┌─ Material for the task

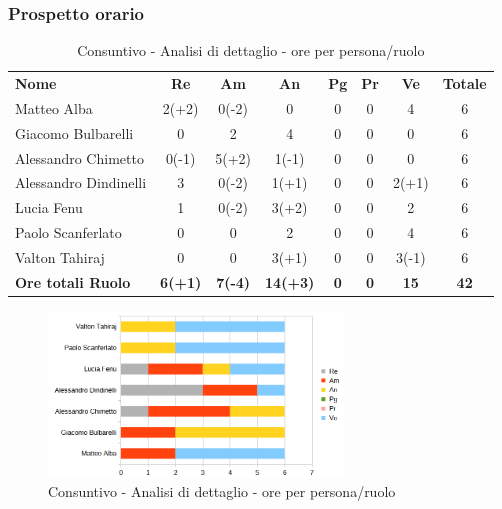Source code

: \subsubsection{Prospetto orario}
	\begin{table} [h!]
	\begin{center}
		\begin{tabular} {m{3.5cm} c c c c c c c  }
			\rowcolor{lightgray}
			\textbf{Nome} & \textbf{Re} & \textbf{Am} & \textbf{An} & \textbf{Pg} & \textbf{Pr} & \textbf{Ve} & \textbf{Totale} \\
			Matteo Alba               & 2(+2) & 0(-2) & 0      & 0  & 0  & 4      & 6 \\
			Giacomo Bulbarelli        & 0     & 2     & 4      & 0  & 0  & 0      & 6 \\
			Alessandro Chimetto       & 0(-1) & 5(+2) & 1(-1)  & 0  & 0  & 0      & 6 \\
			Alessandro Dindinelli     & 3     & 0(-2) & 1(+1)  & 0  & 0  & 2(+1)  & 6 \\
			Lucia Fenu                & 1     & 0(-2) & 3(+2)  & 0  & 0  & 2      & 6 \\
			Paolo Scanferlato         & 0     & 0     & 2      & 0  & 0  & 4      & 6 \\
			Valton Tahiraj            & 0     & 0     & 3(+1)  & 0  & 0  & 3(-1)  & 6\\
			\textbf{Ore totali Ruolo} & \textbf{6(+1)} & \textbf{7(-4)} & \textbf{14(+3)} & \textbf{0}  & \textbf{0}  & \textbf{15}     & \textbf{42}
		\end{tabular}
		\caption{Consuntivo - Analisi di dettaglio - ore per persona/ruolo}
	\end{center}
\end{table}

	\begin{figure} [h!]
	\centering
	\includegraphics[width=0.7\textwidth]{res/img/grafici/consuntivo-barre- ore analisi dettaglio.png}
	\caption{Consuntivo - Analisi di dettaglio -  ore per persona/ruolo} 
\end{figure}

└─
┌─ Material for the task

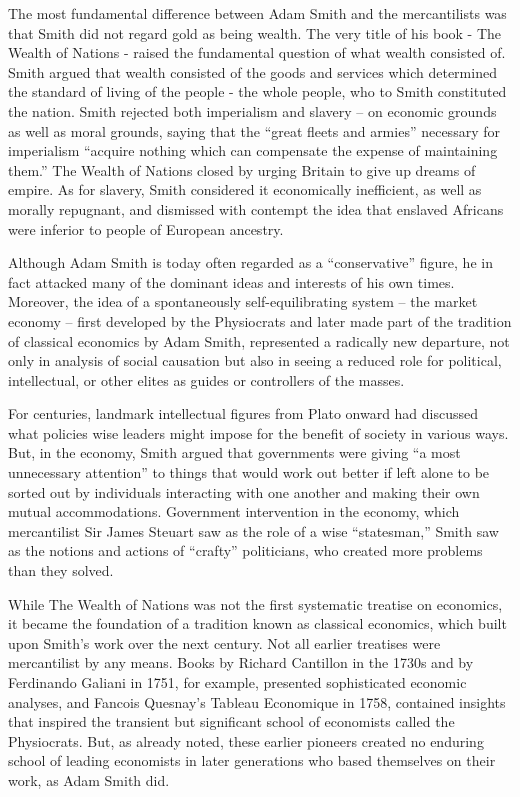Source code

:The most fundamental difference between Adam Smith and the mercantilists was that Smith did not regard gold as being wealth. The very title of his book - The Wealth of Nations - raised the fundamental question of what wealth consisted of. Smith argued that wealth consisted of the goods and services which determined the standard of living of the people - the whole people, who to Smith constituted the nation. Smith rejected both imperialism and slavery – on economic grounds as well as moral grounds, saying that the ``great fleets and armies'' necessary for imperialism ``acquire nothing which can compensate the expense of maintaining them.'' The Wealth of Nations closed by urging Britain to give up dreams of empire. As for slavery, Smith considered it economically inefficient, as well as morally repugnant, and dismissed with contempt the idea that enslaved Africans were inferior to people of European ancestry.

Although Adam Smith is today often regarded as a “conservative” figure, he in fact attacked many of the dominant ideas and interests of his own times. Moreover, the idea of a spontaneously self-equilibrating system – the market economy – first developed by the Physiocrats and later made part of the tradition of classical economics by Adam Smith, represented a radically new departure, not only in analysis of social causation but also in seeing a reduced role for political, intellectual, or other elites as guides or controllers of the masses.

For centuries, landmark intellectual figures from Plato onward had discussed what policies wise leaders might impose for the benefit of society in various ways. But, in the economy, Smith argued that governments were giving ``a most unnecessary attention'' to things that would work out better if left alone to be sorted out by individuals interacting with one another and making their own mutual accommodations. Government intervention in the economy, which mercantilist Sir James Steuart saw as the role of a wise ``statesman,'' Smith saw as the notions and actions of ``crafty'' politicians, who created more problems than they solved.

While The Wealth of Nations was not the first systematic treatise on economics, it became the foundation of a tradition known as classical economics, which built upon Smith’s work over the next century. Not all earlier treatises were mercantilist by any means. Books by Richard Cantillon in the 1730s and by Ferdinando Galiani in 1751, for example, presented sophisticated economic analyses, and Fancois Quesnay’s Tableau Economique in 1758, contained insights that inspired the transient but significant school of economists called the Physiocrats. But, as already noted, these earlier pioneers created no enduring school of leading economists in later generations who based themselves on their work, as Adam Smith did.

└─

What the exercise asks: Every line holding the string "begin" should be copied here, so please find those lines in the data.

Task response:
	\begin{table} [h!]
	\begin{center}
		\begin{tabular} {m{3.5cm} c c c c c c c  }
	\begin{figure} [h!]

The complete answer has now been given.